+++ Information provided +++
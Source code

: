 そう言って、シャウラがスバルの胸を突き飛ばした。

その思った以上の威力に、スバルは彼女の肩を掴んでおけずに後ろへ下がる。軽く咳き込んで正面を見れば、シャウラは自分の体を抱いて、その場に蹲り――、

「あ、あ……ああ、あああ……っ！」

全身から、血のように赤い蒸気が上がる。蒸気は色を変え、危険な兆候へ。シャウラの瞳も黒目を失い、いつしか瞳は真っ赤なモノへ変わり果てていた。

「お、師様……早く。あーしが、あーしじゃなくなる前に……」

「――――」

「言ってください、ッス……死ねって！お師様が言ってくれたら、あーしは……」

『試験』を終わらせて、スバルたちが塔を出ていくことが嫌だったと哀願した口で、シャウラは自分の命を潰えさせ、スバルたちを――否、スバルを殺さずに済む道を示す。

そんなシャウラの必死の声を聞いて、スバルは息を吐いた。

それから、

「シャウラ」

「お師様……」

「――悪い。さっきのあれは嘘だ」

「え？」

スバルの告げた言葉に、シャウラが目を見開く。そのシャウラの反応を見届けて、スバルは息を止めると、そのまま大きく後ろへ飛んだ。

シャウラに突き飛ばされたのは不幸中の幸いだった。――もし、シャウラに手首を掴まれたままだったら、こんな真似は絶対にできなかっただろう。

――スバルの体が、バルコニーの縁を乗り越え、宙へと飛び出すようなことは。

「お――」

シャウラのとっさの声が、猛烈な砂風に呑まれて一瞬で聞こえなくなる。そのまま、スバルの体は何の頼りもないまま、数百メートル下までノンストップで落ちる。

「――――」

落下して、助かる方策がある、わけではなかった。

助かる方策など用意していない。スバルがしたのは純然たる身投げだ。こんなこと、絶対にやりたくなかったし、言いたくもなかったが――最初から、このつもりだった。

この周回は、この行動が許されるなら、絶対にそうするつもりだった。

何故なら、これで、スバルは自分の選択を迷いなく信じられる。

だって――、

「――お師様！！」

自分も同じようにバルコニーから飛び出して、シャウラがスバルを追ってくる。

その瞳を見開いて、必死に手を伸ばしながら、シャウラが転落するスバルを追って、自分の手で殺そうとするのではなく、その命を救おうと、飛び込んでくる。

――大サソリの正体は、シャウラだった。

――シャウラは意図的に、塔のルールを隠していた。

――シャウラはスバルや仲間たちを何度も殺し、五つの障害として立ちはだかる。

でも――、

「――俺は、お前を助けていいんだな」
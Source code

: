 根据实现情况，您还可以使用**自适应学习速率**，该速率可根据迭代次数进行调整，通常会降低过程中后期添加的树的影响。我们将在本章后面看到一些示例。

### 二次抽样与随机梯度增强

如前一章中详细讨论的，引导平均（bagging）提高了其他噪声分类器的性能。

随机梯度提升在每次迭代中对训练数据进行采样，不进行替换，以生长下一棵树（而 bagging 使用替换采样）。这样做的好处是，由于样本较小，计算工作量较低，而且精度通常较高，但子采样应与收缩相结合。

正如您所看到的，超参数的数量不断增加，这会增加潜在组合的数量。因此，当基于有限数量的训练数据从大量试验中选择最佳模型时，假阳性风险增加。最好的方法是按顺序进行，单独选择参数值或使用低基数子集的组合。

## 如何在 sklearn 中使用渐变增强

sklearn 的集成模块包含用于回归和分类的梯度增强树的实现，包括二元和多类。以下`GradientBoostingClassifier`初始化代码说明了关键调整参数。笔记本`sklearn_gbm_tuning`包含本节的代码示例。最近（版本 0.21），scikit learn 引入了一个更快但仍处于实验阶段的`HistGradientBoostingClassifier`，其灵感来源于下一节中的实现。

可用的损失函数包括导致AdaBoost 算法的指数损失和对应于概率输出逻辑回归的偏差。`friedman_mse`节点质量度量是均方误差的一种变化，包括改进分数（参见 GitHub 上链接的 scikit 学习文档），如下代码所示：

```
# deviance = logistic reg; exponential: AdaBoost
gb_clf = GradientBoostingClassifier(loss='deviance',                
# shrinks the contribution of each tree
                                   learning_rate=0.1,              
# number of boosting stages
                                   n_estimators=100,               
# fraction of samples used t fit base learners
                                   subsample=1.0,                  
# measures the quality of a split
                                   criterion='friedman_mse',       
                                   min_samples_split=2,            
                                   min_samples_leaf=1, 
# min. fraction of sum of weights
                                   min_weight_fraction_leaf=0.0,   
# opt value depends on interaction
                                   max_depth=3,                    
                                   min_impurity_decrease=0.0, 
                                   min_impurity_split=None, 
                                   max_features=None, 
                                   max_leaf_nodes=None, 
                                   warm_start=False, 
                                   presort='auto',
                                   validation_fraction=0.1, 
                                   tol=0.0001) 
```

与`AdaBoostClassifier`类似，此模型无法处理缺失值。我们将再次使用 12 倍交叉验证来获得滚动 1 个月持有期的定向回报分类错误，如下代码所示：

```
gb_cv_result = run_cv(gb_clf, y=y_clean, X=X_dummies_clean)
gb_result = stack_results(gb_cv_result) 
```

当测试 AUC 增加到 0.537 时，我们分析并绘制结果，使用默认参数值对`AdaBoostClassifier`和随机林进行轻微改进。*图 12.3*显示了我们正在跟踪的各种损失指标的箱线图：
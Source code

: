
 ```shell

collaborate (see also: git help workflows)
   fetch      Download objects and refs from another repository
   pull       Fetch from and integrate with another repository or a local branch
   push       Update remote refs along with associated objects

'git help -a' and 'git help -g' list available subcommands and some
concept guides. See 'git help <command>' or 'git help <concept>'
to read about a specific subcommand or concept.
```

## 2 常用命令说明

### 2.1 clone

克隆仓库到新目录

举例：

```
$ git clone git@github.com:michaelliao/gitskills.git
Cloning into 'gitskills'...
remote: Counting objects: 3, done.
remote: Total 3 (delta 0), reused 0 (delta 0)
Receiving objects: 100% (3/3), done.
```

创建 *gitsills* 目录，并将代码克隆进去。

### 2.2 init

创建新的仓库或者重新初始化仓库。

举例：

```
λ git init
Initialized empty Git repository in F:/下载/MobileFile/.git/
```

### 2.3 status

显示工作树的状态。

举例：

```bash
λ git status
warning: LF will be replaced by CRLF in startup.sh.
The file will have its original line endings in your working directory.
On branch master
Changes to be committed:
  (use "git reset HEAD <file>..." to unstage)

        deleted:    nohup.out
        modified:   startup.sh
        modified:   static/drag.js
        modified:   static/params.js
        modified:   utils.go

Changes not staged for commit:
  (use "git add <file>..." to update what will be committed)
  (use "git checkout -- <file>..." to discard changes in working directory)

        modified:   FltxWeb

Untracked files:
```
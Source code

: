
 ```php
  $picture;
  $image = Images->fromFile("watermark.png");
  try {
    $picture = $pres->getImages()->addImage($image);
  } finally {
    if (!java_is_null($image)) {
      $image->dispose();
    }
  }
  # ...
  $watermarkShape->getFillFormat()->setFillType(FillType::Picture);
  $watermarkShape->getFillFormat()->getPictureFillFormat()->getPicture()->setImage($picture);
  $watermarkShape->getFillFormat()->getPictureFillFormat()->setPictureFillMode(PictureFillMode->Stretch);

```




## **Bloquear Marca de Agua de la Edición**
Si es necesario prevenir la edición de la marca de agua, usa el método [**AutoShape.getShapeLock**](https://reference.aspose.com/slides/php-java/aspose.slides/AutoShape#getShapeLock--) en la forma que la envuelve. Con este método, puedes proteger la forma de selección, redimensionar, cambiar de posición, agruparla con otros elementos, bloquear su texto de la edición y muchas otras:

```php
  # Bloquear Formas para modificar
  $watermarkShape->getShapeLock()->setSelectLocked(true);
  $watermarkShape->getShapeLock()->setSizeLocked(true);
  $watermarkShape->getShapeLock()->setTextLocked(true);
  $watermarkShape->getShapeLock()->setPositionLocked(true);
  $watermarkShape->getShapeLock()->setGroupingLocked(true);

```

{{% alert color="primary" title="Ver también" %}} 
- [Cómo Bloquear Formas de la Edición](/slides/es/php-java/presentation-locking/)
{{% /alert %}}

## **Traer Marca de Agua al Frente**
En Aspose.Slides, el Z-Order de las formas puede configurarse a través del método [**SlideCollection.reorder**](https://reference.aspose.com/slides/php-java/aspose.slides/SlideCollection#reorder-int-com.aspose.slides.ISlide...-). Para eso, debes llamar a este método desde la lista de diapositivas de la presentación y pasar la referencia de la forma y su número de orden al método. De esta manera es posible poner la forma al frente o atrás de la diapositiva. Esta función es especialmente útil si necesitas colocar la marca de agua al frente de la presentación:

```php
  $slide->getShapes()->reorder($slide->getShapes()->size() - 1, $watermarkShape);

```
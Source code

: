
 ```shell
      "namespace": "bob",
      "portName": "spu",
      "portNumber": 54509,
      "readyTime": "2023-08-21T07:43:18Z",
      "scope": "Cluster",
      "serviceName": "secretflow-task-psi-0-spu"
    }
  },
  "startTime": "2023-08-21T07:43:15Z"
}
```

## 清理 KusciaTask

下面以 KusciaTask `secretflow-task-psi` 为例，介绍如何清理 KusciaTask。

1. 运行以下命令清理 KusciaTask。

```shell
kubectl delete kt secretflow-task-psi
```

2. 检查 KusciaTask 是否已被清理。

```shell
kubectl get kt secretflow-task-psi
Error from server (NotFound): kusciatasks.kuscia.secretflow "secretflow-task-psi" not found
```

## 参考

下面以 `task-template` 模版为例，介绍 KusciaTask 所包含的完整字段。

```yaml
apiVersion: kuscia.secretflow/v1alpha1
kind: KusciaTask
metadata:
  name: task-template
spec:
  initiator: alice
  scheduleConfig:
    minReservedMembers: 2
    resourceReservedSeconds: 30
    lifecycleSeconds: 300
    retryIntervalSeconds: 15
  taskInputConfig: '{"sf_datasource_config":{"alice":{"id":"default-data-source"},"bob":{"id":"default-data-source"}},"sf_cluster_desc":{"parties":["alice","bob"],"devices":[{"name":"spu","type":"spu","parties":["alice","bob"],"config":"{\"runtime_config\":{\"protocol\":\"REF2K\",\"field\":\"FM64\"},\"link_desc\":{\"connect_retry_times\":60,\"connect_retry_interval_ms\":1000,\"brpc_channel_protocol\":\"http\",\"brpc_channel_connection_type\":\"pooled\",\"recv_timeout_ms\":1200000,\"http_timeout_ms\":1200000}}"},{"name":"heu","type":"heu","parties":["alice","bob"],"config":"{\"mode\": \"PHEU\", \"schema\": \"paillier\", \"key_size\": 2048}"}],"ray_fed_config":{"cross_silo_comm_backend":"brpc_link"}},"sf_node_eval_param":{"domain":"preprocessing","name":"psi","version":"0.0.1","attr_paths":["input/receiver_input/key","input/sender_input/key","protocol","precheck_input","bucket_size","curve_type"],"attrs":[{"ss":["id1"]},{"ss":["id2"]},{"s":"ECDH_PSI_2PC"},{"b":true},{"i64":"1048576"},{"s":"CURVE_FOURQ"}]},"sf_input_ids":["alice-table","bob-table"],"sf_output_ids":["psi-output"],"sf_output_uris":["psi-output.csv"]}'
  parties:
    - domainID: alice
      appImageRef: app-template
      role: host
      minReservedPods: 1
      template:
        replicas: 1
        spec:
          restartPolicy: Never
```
+++
Apply a filter to the listing above so that only lines with "committed" are kept, and copy those lines.

Changes to be committed:
  (use "git add <file>..." to update what will be committed)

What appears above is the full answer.